Residents and businesses in the affected areas will be notified by hanging tags on doors approximately one day before smoke testing begins. Crews in the testing areas will have marked vehicles and identification.
Testing will primarily be focused on the sewers east of Veterans Parkway. The sanitary sewer system east of Veterans Parkway is a separated system, meaning sewage flows into the sanitary sewer and goes to the treatment plant, while storm water enters the storm sewer and flows to area creeks and detention basins.

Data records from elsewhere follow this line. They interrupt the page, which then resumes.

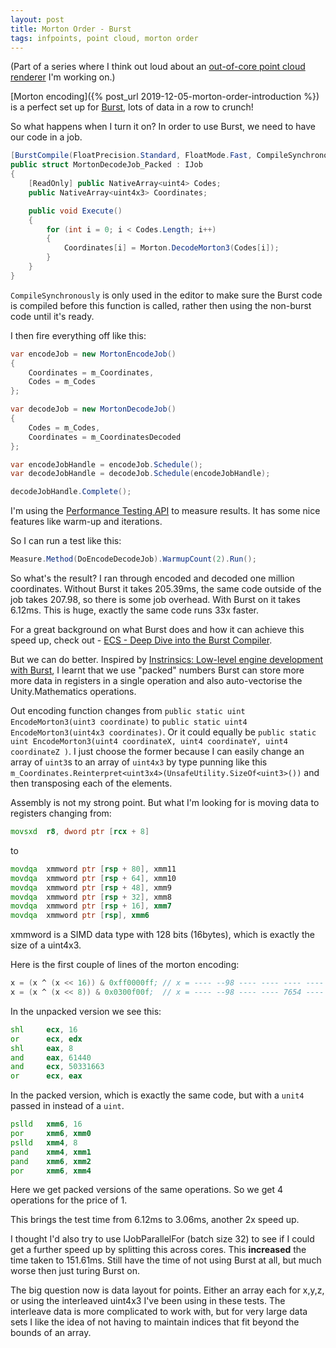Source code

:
 ```yaml
---
layout: post
title: Morton Order - Burst
tags: infpoints, point cloud, morton order
---
```

(Part of a series where I think out loud about an [out-of-core point cloud renderer](https://github.com/johnsietsma/InfPoints) I'm working on.)

[Morton encoding]({% post_url 2019-12-05-morton-order-introduction %}) is a perfect set up for [Burst](https://docs.unity3d.com/Packages/com.unity.burst@latest/index.html), lots of data in a row to crunch!

So what happens when I turn it on? In order to use Burst, we need to have our code in a job.

```csharp
[BurstCompile(FloatPrecision.Standard, FloatMode.Fast, CompileSynchronously = true)]
public struct MortonDecodeJob_Packed : IJob
{
    [ReadOnly] public NativeArray<uint4> Codes;
    public NativeArray<uint4x3> Coordinates;

    public void Execute()
    {
        for (int i = 0; i < Codes.Length; i++)
        {
            Coordinates[i] = Morton.DecodeMorton3(Codes[i]);
        }
    }
}
```

`CompileSynchronously` is only used in the editor to make sure the Burst code is compiled before this function is called, rather then using the non-burst code until it's ready.

I then fire everything off like this:
```csharp
var encodeJob = new MortonEncodeJob()
{
    Coordinates = m_Coordinates,
    Codes = m_Codes
};

var decodeJob = new MortonDecodeJob()
{
    Codes = m_Codes,
    Coordinates = m_CoordinatesDecoded
};

var encodeJobHandle = encodeJob.Schedule();
var decodeJobHandle = decodeJob.Schedule(encodeJobHandle);

decodeJobHandle.Complete();
```
I'm using the [Performance Testing API](https://docs.unity3d.com/Packages/com.unity.test-framework.performance@2.0/manual/index.html) to measure results. It has some nice features like warm-up and iterations.

So I can run a test like this:
```csharp
Measure.Method(DoEncodeDecodeJob).WarmupCount(2).Run();
```

So what's the result? I ran through encoded and decoded one million coordinates. Without Burst it takes 205.39ms, the same code outside of the job takes 207.98, so there is some job overhead. With Burst on it takes 6.12ms. This is huge, exactly the same code runs 33x faster.

For a great background on what Burst does and how it can achieve this speed up, check out - [ECS - Deep Dive into the Burst Compiler](https://www.youtube.com/watch?v=QkM6zEGFhDY).

But we can do better. Inspired by [Instrinsics: Low-level engine development with Burst](https://www.youtube.com/watch?v=BpwvXkoFcp8), I learnt that we use "packed" numbers Burst can store more more data in registers in a single operation and also auto-vectorise the Unity.Mathematics operations.

Out encoding function changes from `public static uint EncodeMorton3(uint3 coordinate)` to `public static uint4 EncodeMorton3(uint4x3 coordinates)`. Or it could equally be `public static uint EncodeMorton3(uint4 coordinateX, uint4 coordinateY, uint4 coordinateZ )`. I just choose the former because I can easily change an array of `uint3`s to an array of `uint4x3` by type punning like this `m_Coordinates.Reinterpret<uint3x4>(UnsafeUtility.SizeOf<uint3>())` and then transposing each of the elements.

Assembly is not my strong point. But what I'm looking for is moving data to registers changing from:

```asm
movsxd  r8, dword ptr [rcx + 8]
```

to

```asm
movdqa  xmmword ptr [rsp + 80], xmm11
movdqa  xmmword ptr [rsp + 64], xmm10
movdqa  xmmword ptr [rsp + 48], xmm9
movdqa  xmmword ptr [rsp + 32], xmm8
movdqa  xmmword ptr [rsp + 16], xmm7
movdqa  xmmword ptr [rsp], xmm6
```
xmmword is a SIMD data type with 128 bits (16bytes), which is exactly the size of a uint4x3.

Here is the first couple of lines of the morton encoding:
```asm
x = (x ^ (x << 16)) & 0xff0000ff; // x = ---- --98 ---- ---- ---- ---- 7654 3210
x = (x ^ (x << 8)) & 0x0300f00f;  // x = ---- --98 ---- ---- 7654 ---- ---- 3210
```

In the unpacked version we see this:
```asm
shl     ecx, 16
or      ecx, edx
shl     eax, 8
and     eax, 61440
and     ecx, 50331663
or      ecx, eax
```

In the packed version, which is exactly the same code, but with a `unit4` passed in instead of a `uint`.
```asm
pslld   xmm6, 16
por     xmm6, xmm0
pslld   xmm4, 8
pand    xmm4, xmm1
pand    xmm6, xmm2
por     xmm6, xmm4
```

Here we get packed versions of the same operations. So we get 4 operations for the price of 1.

This brings the test time from 6.12ms to 3.06ms, another 2x speed up.

I thought I'd also try to use IJobParallelFor (batch size 32) to see if I could get a further speed up by splitting this across cores. This **increased** the time taken to 151.61ms. Still have the time of not using Burst at all, but much worse then just turing Burst on.

The big question now is data layout for points. Either an array each for x,y,z, or using the interleaved uint4x3 I've been using in these tests. The interleave data is more complicated to work with, but for very large data sets I like the idea of not having to maintain indices that fit beyond the bounds of an array.
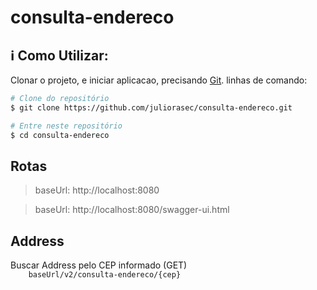 # consulta-endereco
## :information_source: Como Utilizar: 

Clonar o projeto, e iniciar aplicacao, precisando [Git](https://git-scm.com). linhas de comando:

```bash
# Clone do repositório
$ git clone https://github.com/juliorasec/consulta-endereco.git

# Entre neste repositório
$ cd consulta-endereco

```


## Rotas

<blockquote>baseUrl: http://localhost:8080</blockquote>
<blockquote>baseUrl: http://localhost:8080/swagger-ui.html</blockquote>

## Address

<p>
  Buscar Address pelo CEP informado (GET)
  
   <code>
    baseUrl/v2/consulta-endereco/{cep}
  </code>
</p>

Smoke testing involves blowing smoke through the sanitary sewers to pinpoint deficiencies in the system. During the testing procedure, residents may see smoke coming from vent stacks on buildings, holes in the ground, or downspouts. The smoke varies in color from white to gray. It is non-toxic, non-staining, has no odor, and creates no fire hazard. The smoke leaves no residue and is not harmful to people, pets or plants.
The smoke testing should not have any adverse effect on homes, businesses or sanitary sewer service. Residents do not need to be present during the testing. When notice is received that testing will be conducted, building and home occupants are asked to pour water down ALL the drains, especially seldom used drains and floor drains in basements, slab floors, and garages. Smoke can enter a building through a drain if the trap is not filled.
This work is a required step to meet obligations with the Illinois Environmental Protection Agency (IEPA) and the Bloomington-Normal Water Reclamation District (BNWRD). Removing sources of unwanted storm water will help reduce high flow rates to the Wastewater Treatment Plant, thereby lowering treatment costs and environmental impact.